Thereupon Captain Truck took two or three hearty whiffs of the cigar, turned his face upwards, and permitted the smoke to issue forth in a continued stream until it was exhausted, but still keeping his head raised in the inconvenient position it had taken. The eye of the master, fastened in this manner on something aloft, was certain to draw other eyes in the same direction, and in a few seconds all around him were gazing in the same way, though none but himself could tell why.
"Turn up the watch below, Mr. Leach," Captain Truck at length called out, and Eve observed that he threw away the cigar, although a fresh one; a proof, as she fancied, that he was preparing for duty.
The people were soon at their places, and an effort was made to get the ship's head round to the southward. Although the frightful stillness of the atmosphere rendered the manoeuvre difficult, it succeeded in the end, by profiting by the passing and fitful currents, that resembled so many sighings of the air. The men were then sent on the yards, to furl all the canvas, with the exception of the three topsails and the fore-course, most of it having been merely hauled up to await the result. All those who had ever been at sea before, saw in these preparations proof that Captain Truck expected the change would be sudden and severe: still, as he betrayed no uneasiness, they hoped his measures were merely those of prudence. Mr. Effingham could not refrain from inquiring, however, if there existed any immediate motives for the preparations that were so actively, though not hurriedly, making.

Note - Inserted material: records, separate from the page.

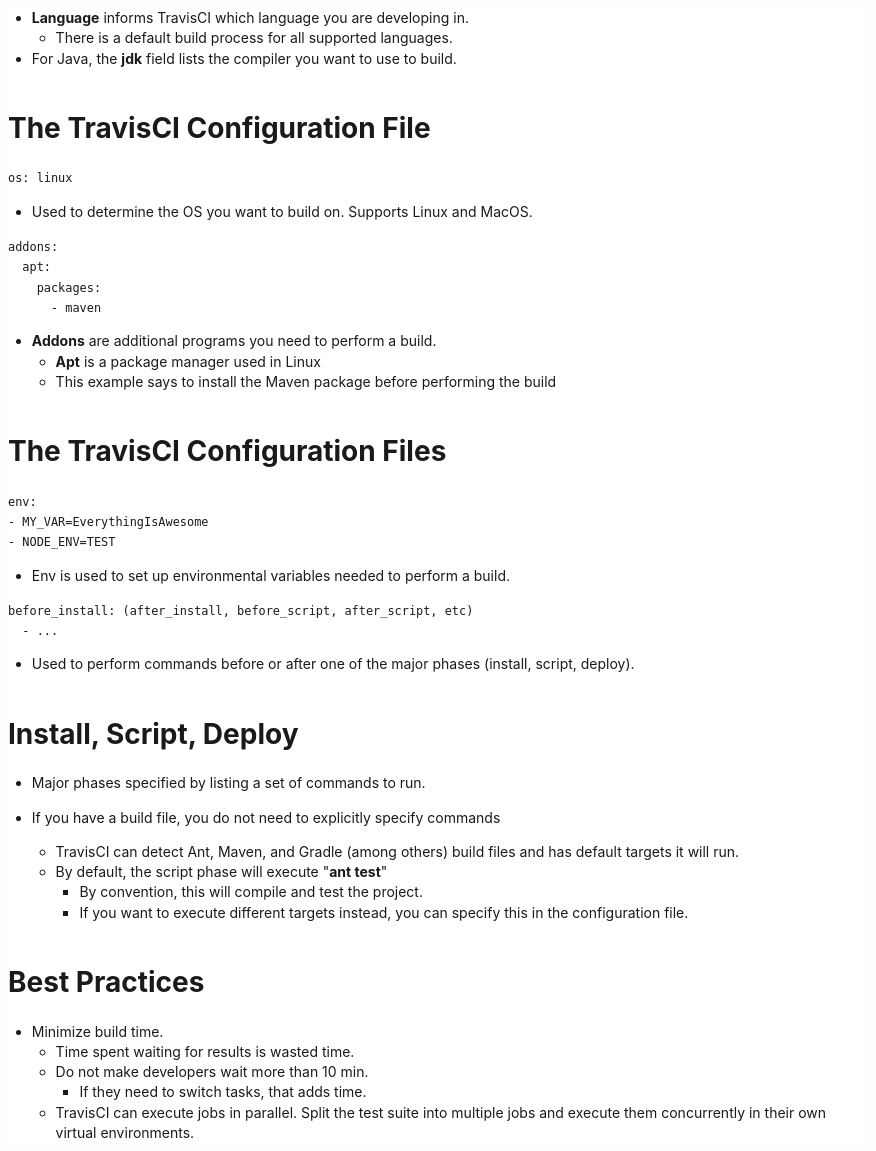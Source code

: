   - **Language** informs TravisCI which language you are developing in.
    * There is a default build process for all supported languages.
  - For Java, the **jdk** field lists the compiler you want to use to build.

# The TravisCI Configuration File

`os: linux`

* Used to determine the OS you want to build on. Supports Linux and MacOS.

```
addons:
  apt:
    packages:
      - maven
```

* **Addons** are additional programs you need to perform a build.
  - **Apt** is a package manager used in Linux
  - This example says to install the Maven package before performing the build

# The TravisCI Configuration Files

```
env:
- MY_VAR=EverythingIsAwesome
- NODE_ENV=TEST
```

* Env is used to set up environmental variables needed to perform a build.

```
before_install: (after_install, before_script, after_script, etc)
  - ...
```

* Used to perform commands before or after one of the major phases (install, script, deploy).

# Install, Script, Deploy

* Major phases specified by listing a set of commands to run.

* If you have a build file, you do not need to explicitly specify commands
  - TravisCI can detect Ant, Maven, and Gradle (among others) build files and has default targets it will run.
  - By default, the script phase will execute "**ant test**"
    * By convention, this will compile and test the project.
    * If you want to execute different targets instead, you can specify this in the configuration file.

# Best Practices

* Minimize build time.
  - Time spent waiting for results is wasted time.
  - Do not make developers wait more than 10 min.
    * If they need to switch tasks, that adds time.
  - TravisCI can execute jobs in parallel. Split the test suite into multiple jobs and execute them concurrently in their own virtual environments.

"This is no affair for the rheumatis'," returned the facetious master, "for, look you here, my worthy sir, and you, my dear young lady,"--this was a sort of parental familiarity the honest Jack fancied he had a right to take with all his unmarried female passengers, in virtue of his office, and of his being a bachelor drawing hard upon sixty;--"look you here, my dear young lady, and you, too, ma'amselle, for you can understand the clouds, I take it, if they are not French clouds; do you not see the manner in which those black-looking rascals are putting their heads together? They are plotting something quite in their own way, I'll warrant you."
"The clouds are huddling, and rolling over each other, certainly," returned Eve, who had been struck with the wild beauty of their evolutions, "and a noble, though fearful picture they present; but I do not understand the particular meaning of it, if there be any hidden omen in their airy flights."
"No rheumatis' about you, young lady," said the captain, jocularly; "too young, and handsome, and too modern, too, I dare say, for that old-fashioned complaint. But on one category you may rely, and that is, that nothing in nature conspires without an object."
"But I do not think vapour whirling in a current of air is a conspiracy," answered Eve, laughing, "though it may be a category."
"Perhaps not,--who knows, however; for it is as easy to suppose that objects understand each other, as that horses and dogs understand each other. We know nothing about it, and, therefore, it behooves us to say nothing. If mankind conversed only of the things they understood, half the words might be struck out of the dictionaries. But, as I was remarking, those clouds, you can see, are getting together, and are making ready for a start, since here they will not be able to stay much longer."
"And what will compel them to disappear?"
"Do me the favour to turn your eyes here, to the nor'-west You see an opening there that looks like a crouching lion; is it not so?"
"There is certainly a bright clear streak of sky along the margin of the ocean, that has quite lately made its appearance; does it prove that the wind will blow from that quarter?"
"Quite as much, my dear young lady, as when you open your window it proves that you mean to put your head out of it."
"An act a well-bred young woman very seldom performs," observed Mademoiselle Viefville; "and never in a town."
"No? Well, in our town on the river, the women's heads are half the time out of the windows. But I do not pretend, ma'amselle, to be expert in proprieties of this sort, though I can venture to say that I am somewhat of a judge of what the winds would be about when they open their shutters. This opening to the nor'-west, then, is a sure sign of something coming out of the window, well-bred or not."
"But," added Eve, "the clouds above us, and those farther south, appear to be hurrying towards your bright opening, captain, instead of from it."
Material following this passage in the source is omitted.